Records below:
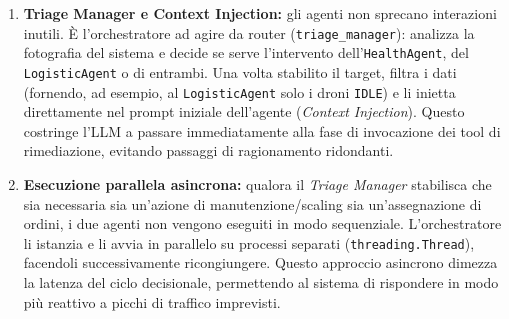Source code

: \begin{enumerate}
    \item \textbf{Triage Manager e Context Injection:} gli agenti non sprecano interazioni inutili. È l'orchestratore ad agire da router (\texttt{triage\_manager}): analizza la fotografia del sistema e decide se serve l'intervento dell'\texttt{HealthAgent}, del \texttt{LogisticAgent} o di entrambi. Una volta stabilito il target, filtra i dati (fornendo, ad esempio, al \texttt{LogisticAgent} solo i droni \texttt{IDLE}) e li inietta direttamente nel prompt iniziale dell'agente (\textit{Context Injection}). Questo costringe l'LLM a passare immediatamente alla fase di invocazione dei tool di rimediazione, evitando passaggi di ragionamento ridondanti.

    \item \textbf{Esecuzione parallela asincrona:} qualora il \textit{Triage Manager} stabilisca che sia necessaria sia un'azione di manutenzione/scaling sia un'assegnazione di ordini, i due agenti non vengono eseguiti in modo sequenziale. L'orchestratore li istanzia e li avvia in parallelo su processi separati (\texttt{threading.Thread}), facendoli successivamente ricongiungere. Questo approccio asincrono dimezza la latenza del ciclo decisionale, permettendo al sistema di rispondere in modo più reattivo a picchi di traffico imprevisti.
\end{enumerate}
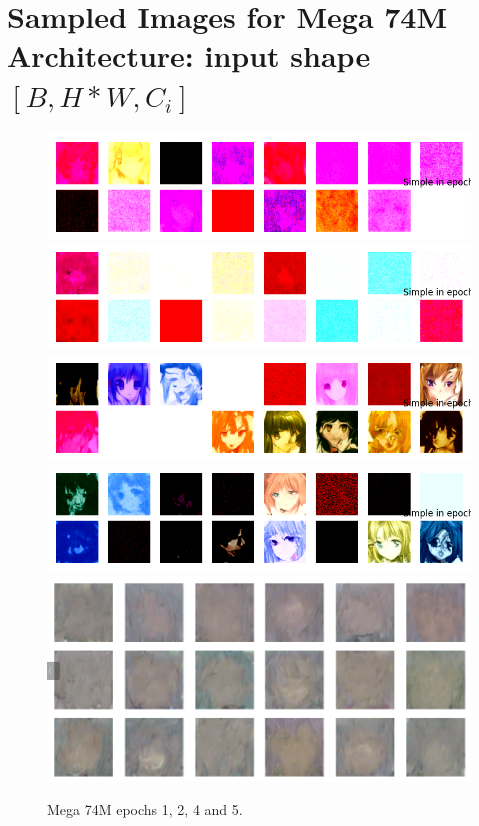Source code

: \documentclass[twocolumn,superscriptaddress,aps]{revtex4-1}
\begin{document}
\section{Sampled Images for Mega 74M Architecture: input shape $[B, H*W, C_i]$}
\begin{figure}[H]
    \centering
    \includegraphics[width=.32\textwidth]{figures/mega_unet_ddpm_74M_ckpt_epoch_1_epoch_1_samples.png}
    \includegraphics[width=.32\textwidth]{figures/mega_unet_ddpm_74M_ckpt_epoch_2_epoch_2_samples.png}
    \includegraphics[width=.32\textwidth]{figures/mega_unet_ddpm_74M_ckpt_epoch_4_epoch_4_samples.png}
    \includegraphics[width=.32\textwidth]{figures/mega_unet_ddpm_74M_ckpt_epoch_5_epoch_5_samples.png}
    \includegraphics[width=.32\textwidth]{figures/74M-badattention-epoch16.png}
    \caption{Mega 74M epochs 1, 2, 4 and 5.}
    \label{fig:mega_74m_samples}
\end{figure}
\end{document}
End of Records.
Records below:
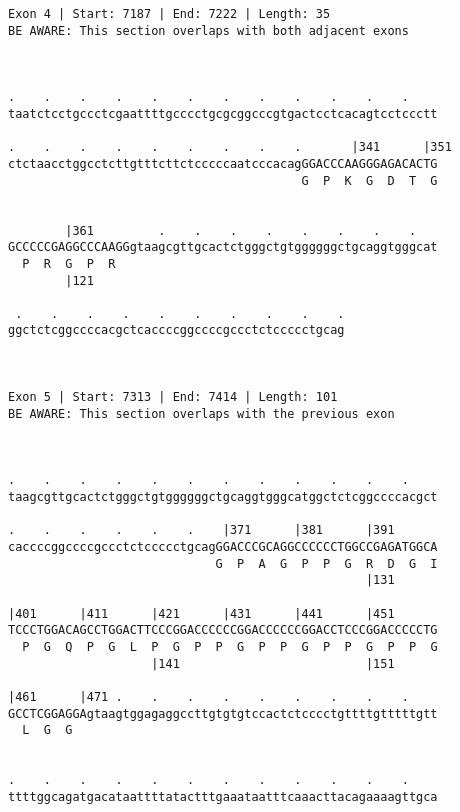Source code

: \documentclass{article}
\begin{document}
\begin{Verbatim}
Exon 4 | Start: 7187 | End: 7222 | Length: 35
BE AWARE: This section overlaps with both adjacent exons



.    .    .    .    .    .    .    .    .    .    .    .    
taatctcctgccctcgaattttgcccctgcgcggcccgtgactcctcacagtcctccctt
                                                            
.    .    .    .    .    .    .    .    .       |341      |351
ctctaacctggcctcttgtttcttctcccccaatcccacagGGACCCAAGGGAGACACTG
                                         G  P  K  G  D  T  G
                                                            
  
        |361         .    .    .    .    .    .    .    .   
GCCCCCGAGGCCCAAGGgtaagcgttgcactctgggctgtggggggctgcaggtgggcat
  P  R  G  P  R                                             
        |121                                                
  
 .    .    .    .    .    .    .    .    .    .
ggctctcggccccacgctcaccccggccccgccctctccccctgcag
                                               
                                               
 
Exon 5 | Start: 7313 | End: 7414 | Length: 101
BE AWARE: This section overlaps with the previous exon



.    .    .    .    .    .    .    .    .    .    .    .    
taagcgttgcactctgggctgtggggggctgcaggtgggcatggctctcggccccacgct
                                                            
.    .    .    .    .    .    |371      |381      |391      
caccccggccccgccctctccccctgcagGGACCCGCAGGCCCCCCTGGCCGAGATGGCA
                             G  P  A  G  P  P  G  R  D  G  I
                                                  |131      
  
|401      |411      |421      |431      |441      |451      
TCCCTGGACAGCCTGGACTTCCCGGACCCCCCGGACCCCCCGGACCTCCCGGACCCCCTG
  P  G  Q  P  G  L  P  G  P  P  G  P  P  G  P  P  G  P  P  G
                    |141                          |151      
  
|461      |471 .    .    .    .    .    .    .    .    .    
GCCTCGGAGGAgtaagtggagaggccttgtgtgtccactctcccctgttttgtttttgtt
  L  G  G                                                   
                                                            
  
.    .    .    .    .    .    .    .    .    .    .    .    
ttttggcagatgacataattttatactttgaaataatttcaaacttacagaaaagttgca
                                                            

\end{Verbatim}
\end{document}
End of Records.
Records below:
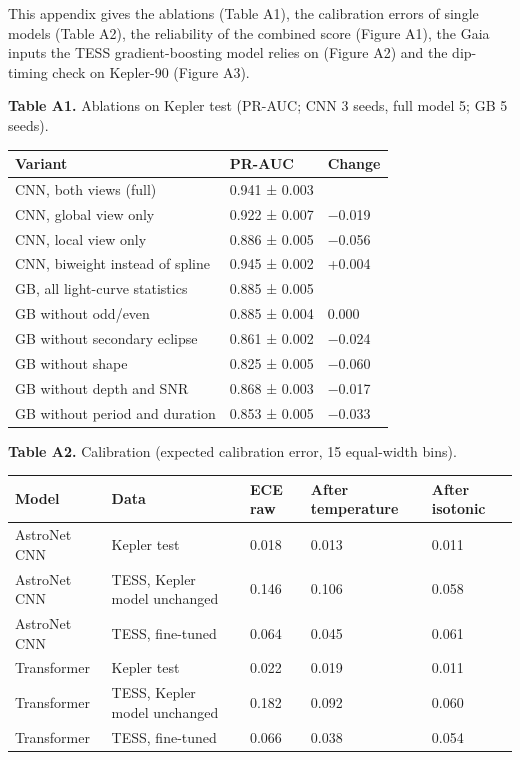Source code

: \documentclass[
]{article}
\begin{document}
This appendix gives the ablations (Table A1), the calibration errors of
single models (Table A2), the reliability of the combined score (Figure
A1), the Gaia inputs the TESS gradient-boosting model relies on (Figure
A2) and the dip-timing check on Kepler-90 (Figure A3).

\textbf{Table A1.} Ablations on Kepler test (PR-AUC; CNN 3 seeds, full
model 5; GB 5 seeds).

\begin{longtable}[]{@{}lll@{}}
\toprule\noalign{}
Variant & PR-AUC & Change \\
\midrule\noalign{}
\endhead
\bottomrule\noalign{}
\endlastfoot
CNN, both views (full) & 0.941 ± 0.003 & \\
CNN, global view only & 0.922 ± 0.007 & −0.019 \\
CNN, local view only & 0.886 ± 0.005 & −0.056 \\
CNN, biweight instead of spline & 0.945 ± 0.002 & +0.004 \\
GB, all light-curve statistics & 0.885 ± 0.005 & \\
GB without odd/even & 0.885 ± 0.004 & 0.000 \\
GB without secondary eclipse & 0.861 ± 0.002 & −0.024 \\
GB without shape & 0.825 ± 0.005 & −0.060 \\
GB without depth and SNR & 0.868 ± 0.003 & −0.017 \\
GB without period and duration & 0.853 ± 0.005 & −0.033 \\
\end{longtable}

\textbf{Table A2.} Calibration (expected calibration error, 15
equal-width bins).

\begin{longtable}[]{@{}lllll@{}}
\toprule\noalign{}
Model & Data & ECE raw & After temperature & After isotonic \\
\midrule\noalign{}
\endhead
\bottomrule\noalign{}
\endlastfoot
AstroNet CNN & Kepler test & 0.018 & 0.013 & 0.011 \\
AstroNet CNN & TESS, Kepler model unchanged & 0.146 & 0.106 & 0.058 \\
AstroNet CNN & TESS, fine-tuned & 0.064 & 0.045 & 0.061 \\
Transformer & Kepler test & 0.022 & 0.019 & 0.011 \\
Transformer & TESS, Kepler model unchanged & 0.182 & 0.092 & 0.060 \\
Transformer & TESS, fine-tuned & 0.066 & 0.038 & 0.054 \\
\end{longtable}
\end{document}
End of Records.
- **Action item**:
Within the material above, extract exactly the lines that start at the line containing "CNN, local view" and stop after the line containing "AstroNet CNN & Kepler", and only those.

- **Result of this task**:
CNN, local view only & 0.886 ± 0.005 & −0.056 \\
CNN, biweight instead of spline & 0.945 ± 0.002 & +0.004 \\
GB, all light-curve statistics & 0.885 ± 0.005 & \\
GB without odd/even & 0.885 ± 0.004 & 0.000 \\
GB without secondary eclipse & 0.861 ± 0.002 & −0.024 \\
GB without shape & 0.825 ± 0.005 & −0.060 \\
GB without depth and SNR & 0.868 ± 0.003 & −0.017 \\
GB without period and duration & 0.853 ± 0.005 & −0.033 \\
\end{longtable}

\textbf{Table A2.} Calibration (expected calibration error, 15
equal-width bins).

\begin{longtable}[]{@{}lllll@{}}
\toprule\noalign{}
Model & Data & ECE raw & After temperature & After isotonic \\
\midrule\noalign{}
\endhead
\bottomrule\noalign{}
\endlastfoot
AstroNet CNN & Kepler test & 0.018 & 0.013 & 0.011 \\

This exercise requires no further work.